Clear-sky index correlations and scatterplots, when restricted to two-week periods in each season, compared similarly among sites.
Sites with Subhourly GHI
Figure on the right shows correlation as a function of distance for sites with either one- or three-minute GHI data. Good agreement between measured and simulated time series is evident.
For pairs of sites with subhourly GHI data, we compared joint distributions of hourly-average clear-sky index rather than values at one- or three-minute time steps, because there is no reason to expect that either data or simulations at fine time scales would be comparable. We averaged available GHI data within each hour of the year and divided by the hourly average clear-sky irradiance. To display the joint distribution of hourly average clear-sky index, we considered only hours between 10am and 4pm (local time) at one site, and the concurrent values at the second site (which may be one hour earlier or later in local time due to time zone effects). We also excluded times at which the hourly average clear-sky index is zero or when the index exceeds 1.2 (we view values exceeding 1.2 as erroneous as they likely result from the poor values for clear-sky irradiance given by the clear-sky model during early morning and late afternoon hours).

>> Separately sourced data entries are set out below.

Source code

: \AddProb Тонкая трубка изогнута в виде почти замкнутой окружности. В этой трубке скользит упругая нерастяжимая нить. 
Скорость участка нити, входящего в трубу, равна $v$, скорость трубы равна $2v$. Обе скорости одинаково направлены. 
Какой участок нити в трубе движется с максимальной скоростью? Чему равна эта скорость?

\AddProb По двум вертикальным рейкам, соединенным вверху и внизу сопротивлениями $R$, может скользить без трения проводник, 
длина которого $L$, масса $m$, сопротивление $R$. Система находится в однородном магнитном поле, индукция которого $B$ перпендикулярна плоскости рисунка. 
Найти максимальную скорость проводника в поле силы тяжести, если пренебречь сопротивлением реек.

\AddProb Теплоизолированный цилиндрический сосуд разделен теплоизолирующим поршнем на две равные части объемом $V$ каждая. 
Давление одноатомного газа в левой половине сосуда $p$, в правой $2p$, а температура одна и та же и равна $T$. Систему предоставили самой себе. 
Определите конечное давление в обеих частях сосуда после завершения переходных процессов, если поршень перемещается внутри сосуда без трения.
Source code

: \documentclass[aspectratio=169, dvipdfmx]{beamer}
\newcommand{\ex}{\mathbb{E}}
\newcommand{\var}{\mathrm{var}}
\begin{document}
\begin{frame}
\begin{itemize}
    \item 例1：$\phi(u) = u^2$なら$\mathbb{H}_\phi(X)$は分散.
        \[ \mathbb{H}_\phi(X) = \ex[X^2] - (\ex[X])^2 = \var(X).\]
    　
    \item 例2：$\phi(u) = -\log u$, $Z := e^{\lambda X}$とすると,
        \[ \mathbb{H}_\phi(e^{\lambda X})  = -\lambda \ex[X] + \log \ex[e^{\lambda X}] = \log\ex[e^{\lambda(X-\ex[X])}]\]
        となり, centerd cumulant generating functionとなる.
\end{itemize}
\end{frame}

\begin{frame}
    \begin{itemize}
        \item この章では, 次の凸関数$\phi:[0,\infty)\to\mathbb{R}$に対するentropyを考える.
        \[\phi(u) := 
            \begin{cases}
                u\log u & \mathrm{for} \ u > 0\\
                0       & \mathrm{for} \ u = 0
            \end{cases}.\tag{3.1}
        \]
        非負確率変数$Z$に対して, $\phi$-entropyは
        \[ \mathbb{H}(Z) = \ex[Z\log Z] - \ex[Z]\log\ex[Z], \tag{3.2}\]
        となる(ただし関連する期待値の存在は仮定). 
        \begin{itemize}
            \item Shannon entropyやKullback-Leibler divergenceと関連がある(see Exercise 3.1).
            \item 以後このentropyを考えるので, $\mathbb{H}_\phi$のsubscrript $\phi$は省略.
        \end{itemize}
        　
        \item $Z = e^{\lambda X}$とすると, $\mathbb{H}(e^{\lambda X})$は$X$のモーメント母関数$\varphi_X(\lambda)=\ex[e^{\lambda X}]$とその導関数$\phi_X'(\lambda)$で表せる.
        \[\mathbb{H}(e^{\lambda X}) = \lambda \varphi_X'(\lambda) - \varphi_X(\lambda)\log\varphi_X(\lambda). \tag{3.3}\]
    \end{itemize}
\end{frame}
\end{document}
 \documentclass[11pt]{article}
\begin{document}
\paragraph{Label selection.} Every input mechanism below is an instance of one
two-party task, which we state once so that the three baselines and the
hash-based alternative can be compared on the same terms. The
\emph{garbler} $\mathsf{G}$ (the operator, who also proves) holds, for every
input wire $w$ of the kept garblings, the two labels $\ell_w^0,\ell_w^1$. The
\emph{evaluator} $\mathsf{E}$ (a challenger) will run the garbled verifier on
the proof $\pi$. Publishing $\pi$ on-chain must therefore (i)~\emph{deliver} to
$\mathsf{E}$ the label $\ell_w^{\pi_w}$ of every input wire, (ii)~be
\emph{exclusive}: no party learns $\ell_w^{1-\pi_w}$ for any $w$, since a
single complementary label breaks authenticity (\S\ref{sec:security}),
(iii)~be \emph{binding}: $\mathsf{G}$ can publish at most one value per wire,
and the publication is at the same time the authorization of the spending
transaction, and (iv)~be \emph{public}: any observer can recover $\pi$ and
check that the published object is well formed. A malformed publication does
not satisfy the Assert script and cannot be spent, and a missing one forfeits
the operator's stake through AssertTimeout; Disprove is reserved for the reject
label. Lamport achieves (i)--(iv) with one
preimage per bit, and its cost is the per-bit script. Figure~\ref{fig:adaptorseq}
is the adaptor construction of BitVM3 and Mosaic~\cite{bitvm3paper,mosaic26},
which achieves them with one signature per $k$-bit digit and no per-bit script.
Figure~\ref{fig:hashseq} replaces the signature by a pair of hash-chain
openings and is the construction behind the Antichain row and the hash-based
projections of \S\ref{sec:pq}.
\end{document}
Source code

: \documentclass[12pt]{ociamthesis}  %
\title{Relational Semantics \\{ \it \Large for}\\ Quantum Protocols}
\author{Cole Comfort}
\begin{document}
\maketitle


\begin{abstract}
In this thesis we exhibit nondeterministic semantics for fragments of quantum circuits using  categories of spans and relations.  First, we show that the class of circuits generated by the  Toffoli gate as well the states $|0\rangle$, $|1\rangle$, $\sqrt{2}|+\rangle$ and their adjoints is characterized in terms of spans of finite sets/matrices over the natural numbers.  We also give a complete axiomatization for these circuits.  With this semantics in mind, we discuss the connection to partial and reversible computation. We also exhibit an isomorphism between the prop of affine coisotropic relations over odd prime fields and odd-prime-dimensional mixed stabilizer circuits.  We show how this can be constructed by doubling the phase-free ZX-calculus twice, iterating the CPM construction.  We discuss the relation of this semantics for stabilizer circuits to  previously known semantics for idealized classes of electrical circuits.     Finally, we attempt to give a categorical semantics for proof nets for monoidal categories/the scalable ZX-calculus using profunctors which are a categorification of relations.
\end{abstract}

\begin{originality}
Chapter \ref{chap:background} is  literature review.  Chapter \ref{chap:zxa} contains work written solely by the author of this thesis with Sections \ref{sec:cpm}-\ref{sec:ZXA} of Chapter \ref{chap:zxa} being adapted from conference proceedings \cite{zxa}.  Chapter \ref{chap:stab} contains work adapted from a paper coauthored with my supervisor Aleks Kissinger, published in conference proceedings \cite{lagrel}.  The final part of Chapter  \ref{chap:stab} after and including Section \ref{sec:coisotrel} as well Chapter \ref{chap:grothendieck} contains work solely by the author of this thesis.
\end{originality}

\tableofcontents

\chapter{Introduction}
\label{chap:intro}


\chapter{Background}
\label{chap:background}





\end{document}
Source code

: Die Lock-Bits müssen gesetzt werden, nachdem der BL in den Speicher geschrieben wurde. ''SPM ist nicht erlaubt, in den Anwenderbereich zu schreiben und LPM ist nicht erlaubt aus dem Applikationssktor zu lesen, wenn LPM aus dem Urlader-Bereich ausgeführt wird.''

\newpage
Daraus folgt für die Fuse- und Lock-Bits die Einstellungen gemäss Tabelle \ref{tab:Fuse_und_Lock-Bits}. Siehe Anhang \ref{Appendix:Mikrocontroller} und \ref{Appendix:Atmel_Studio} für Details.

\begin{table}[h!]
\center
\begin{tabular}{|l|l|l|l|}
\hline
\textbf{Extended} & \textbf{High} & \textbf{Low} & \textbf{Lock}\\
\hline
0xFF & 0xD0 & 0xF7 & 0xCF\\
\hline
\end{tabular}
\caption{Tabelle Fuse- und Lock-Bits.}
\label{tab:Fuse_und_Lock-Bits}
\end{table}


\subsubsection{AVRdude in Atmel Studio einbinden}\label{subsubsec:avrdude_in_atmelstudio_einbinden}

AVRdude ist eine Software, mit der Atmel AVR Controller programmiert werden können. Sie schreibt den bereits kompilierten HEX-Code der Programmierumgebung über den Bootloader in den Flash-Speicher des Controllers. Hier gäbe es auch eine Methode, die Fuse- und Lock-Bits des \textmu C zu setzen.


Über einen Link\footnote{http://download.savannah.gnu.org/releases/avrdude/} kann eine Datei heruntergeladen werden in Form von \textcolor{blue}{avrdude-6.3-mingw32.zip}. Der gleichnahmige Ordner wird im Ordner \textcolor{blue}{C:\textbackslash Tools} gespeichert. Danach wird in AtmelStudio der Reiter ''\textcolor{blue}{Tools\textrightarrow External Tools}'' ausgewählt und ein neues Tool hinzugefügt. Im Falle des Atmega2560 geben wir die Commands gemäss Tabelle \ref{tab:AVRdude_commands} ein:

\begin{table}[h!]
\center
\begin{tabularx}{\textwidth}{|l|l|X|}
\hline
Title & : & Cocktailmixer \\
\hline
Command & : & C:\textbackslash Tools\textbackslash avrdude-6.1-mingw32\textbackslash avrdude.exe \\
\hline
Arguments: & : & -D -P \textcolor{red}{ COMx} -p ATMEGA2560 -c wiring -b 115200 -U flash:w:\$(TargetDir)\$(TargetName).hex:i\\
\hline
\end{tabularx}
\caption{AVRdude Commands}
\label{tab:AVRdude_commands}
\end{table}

We found acceptable agreement between the joint distributions of hourly average clear-sky index between measured data and simulations. At some locations, the joint distributions are in close agreement − for example, figures on the right display measured and simulated, respectively, joint distributions for two sites that are 185 miles apart. At other locations, the scatterplots appear different for measured and simulated data. However, in our judgment, differences between measured and simulated joint distributions arise primarily from different sample sizes rather than from a different representation of the spatial correlation between the two sites. For example, there are fewer points (860) in the plot of measured data than in the simulated results because data for Cedar City, UT, are available for approximately half of 2010, whereas simulation results are provided for all hours. In most cases where joint distributions appear different, the differences can be explained, and accepted, after comparing the marginal distributions between measured and simulated clear-sky index at the same site.
Comparison of Changes in Clear-sky Index Values
We calculated correlations between time series of changes in clear-sky index and compared correlation coefficients as a function of distance between sites. Agreement between the sets of correlation coefficients confirms that changes in irradiance (independent of diurnal or annual sun position effects) are represented in the simulation results with appropriate spatial correlation.
We performed the calculations only for sites with hourly or one-minute GHI data. We filtered the annual time series of clear-sky index values to retain only those values greater than 0 and between 10am and 4pm at one location and paired the result with concurrent values at the second location. We differenced of the resulting time series without removing differences between nonadjacent time steps (e.g., between the last time on one day and the first time on the next). We filtered the simulated time series to retain clear-sky values only at the same times as were retained for measured data.
Figure on the right shows correlation coefficients obtained for pairs of sites with only hourly data; Figure on the right displays results for sites with one-minute data. Acceptable agreement between measured data and simulation results are evident at both time scales. A slight tendency toward greater correlation is evident in the simulation results at one-minute time scales; however, for all distances the correlation coefficients are low enough that a slight bias towards more spatially correlated time series is unimportant.
The results in these figures agree quite well with correlations calculated from other data sets (compare with[15]).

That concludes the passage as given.